At a mass meeting on Zoom, PSC President James Davis informed members about the status of negotiations. He summarized the union’s bargaining position as one that seeks professional respect, higher wages and a more equitable workplace, while management’s bargaining agenda has been defined by “cost savings, cost savings, cost savings,” as well as a “disregard for the well-being of our members.”

For example, PSC Secretary Penny Lewis noted that management is seeking to “nickel-and-dime” the membership with a host of concessions. “CUNY on the cheap is CUNY in crisis,” she said.

management silence

Andrea Vásquez, the union’s first vice president, said CUNY wanted to “eviscerate job security” for higher education officers. PSC Treasurer Felicia Wharton said, “CUNY has been silent on many of the demands we have put across the table.”

Melinda Person, president of the PSC’s state-level affiliate, the New York State United Teachers, joined the mass meeting to tell members, “Your statewide union has your back.”

member responses

Members hold a bake sale at Queens College and ask for ‘two cents.’
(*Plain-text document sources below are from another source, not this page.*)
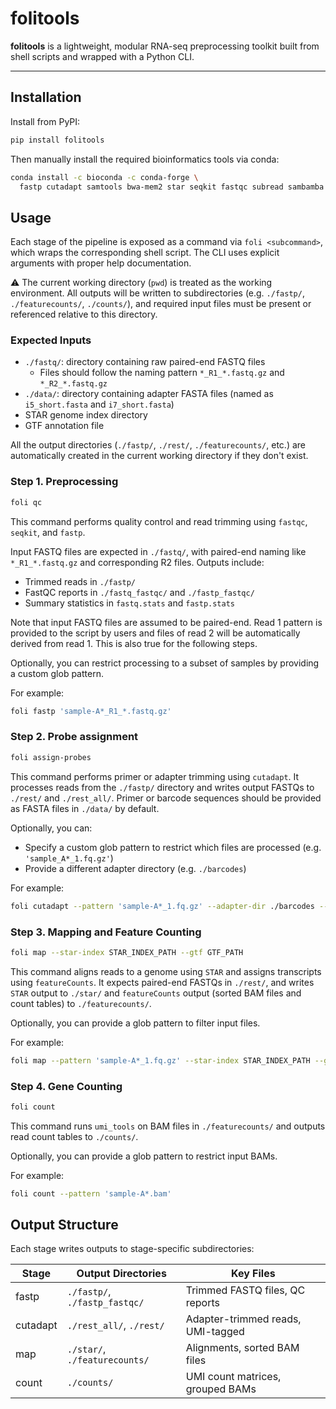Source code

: # folitools

**folitools** is a lightweight, modular RNA-seq preprocessing toolkit built from shell scripts and wrapped with a Python CLI.

---

## Installation

Install from PyPI:

```bash
pip install folitools
```

Then manually install the required bioinformatics tools via conda:

```bash
conda install -c bioconda -c conda-forge \
  fastp cutadapt samtools bwa-mem2 star seqkit fastqc subread sambamba pigz
```

## Usage

Each stage of the pipeline is exposed as a command via `foli <subcommand>`, which wraps the corresponding shell script. The CLI uses explicit arguments with proper help documentation.

⚠️ The current working directory (`pwd`) is treated as the working environment. All outputs will be written to subdirectories (e.g. `./fastp/`, `./featurecounts/`, `./counts/`), and required input files must be present or referenced relative to this directory.

### Expected Inputs

- `./fastq/`: directory containing raw paired-end FASTQ files
  - Files should follow the naming pattern `*_R1_*.fastq.gz` and `*_R2_*.fastq.gz`
- `./data/`: directory containing adapter FASTA files (named as `i5_short.fasta` and `i7_short.fasta`)
- STAR genome index directory
- GTF annotation file

All the output directories (`./fastp/`, `./rest/`, `./featurecounts/`, etc.) are automatically created in the current working directory if they don't exist.

### Step 1. Preprocessing

```bash
foli qc
```

This command performs quality control and read trimming using `fastqc`, `seqkit`, and `fastp`.

Input FASTQ files are expected in `./fastq/`, with paired-end naming like `*_R1_*.fastq.gz` and corresponding R2 files.
Outputs include:
- Trimmed reads in `./fastp/`
- FastQC reports in `./fastq_fastqc/` and `./fastp_fastqc/`
- Summary statistics in `fastq.stats` and `fastp.stats`

Note that input FASTQ files are assumed to be paired-end. Read 1 pattern is provided to the script by users and files of read 2 will be automatically derived from read 1. This is also true for the following steps.

Optionally, you can restrict processing to a subset of samples by providing a custom glob pattern.

For example:
```bash
foli fastp 'sample-A*_R1_*.fastq.gz'
```

### Step 2. Probe assignment

```bash
foli assign-probes
```

This command performs primer or adapter trimming using `cutadapt`. It processes reads from the `./fastp/` directory and writes output FASTQs to `./rest/` and `./rest_all/`. Primer or barcode sequences should be provided as FASTA files in `./data/` by default.

Optionally, you can:
- Specify a custom glob pattern to restrict which files are processed (e.g. `'sample_A*_1.fq.gz'`)
- Provide a different adapter directory (e.g. `./barcodes`)

For example:
```bash
foli cutadapt --pattern 'sample-A*_1.fq.gz' --adapter-dir ./barcodes --threads 8
```

### Step 3. Mapping and Feature Counting

```bash
foli map --star-index STAR_INDEX_PATH --gtf GTF_PATH
```

This command aligns reads to a genome using `STAR` and assigns transcripts using `featureCounts`. It expects paired-end FASTQs in `./rest/`, and writes `STAR` output to `./star/` and `featureCounts` output (sorted BAM files and count tables) to `./featurecounts/`.

Optionally, you can provide a glob pattern to filter input files.

For example:
```bash
foli map --pattern 'sample-A*_1.fq.gz' --star-index STAR_INDEX_PATH --gtf GTF_PATH
```

### Step 4. Gene Counting

```bash
foli count
```

This command runs `umi_tools` on BAM files in `./featurecounts/` and outputs read count tables to `./counts/`.

Optionally, you can provide a glob pattern to restrict input BAMs.

For example:
```bash
foli count --pattern 'sample-A*.bam'
```

## Output Structure

Each stage writes outputs to stage-specific subdirectories:

| Stage      | Output Directories                    | Key Files |
|------------|---------------------------------------|-----------|
| fastp      | `./fastp/`, `./fastp_fastqc/`        | Trimmed FASTQ files, QC reports |
| cutadapt   | `./rest_all/`, `./rest/`             | Adapter-trimmed reads, UMI-tagged |
| map        | `./star/`, `./featurecounts/`        | Alignments, sorted BAM files |
| count      | `./counts/`                          | UMI count matrices, grouped BAMs |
Members hold a bake sale at Queens College and ask for ‘two cents.’ Photo credit: Erin Lilli

Karen Weingarten, the Queens College PSC chapter chair, said that her chapter held a bake sale along with their February 29 picket, but that instead of asking for money, the PSC solicited faculty, staff and students for their “two cents” about working without a contract. “We got some really, really excellent responses,” she said. “We’re working to get more people involved.”

With no economic offer from management, the union will need to escalate the contract campaign this semester, the union’s leaders told members. As this newspaper went to press, the union was already planning for several actions to take place in April, including one at a CUNY Board of Trustees public meeting.

“We’re really at a crossroads,” Davis said, encouraging members to join their Campus Action Teams. “The remaining months of this semester are critical.”